__Exercise description__
Below are some records; quote exactly the lines from the one that contains "## Dimensiones del" through the one that contains "- **Dimensión afectiva**: [[1|Resonancia]]", inclusive, and no others.

__Records to use__
###
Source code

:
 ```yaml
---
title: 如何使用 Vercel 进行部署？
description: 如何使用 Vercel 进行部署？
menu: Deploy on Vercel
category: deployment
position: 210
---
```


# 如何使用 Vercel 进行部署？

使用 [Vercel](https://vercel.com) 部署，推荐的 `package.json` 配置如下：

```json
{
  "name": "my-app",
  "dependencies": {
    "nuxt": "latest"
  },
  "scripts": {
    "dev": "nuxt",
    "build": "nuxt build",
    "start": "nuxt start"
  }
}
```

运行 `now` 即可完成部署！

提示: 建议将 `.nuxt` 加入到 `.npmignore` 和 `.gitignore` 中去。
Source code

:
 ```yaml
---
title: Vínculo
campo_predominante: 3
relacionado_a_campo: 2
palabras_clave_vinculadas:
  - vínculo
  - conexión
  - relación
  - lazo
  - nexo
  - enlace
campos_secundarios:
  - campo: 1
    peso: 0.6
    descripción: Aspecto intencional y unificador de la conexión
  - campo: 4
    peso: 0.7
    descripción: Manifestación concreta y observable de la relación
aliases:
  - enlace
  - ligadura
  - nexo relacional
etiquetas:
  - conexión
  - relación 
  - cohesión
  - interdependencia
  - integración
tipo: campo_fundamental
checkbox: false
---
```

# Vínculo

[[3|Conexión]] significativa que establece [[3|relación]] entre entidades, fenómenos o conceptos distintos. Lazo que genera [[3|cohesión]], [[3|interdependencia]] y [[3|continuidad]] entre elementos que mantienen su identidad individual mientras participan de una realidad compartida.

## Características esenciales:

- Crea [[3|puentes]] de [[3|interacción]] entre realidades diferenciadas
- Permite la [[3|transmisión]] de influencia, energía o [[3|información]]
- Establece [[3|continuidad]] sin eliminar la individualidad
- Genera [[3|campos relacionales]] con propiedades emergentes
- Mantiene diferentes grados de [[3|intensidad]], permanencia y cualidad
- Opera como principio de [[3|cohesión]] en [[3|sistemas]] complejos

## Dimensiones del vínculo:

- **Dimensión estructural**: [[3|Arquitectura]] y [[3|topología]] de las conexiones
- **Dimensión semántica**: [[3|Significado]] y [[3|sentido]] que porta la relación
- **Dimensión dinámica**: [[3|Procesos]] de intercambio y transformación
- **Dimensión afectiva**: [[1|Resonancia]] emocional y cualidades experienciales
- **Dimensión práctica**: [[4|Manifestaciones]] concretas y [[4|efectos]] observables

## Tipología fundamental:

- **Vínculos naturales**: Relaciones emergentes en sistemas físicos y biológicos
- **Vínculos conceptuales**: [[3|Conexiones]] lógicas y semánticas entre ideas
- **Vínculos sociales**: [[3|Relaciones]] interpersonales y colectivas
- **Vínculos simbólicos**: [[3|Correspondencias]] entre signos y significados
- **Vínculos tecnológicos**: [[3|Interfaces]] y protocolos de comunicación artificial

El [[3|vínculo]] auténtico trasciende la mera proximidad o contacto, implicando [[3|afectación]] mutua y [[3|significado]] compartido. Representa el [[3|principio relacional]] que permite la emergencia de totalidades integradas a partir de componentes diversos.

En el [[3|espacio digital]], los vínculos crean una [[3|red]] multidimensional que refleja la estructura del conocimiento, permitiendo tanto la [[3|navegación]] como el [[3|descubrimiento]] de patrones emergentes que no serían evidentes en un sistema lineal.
###
__Answer box__
## Dimensiones del vínculo:

- **Dimensión estructural**: [[3|Arquitectura]] y [[3|topología]] de las conexiones
- **Dimensión semántica**: [[3|Significado]] y [[3|sentido]] que porta la relación
- **Dimensión dinámica**: [[3|Procesos]] de intercambio y transformación
- **Dimensión afectiva**: [[1|Resonancia]] emocional y cualidades experienciales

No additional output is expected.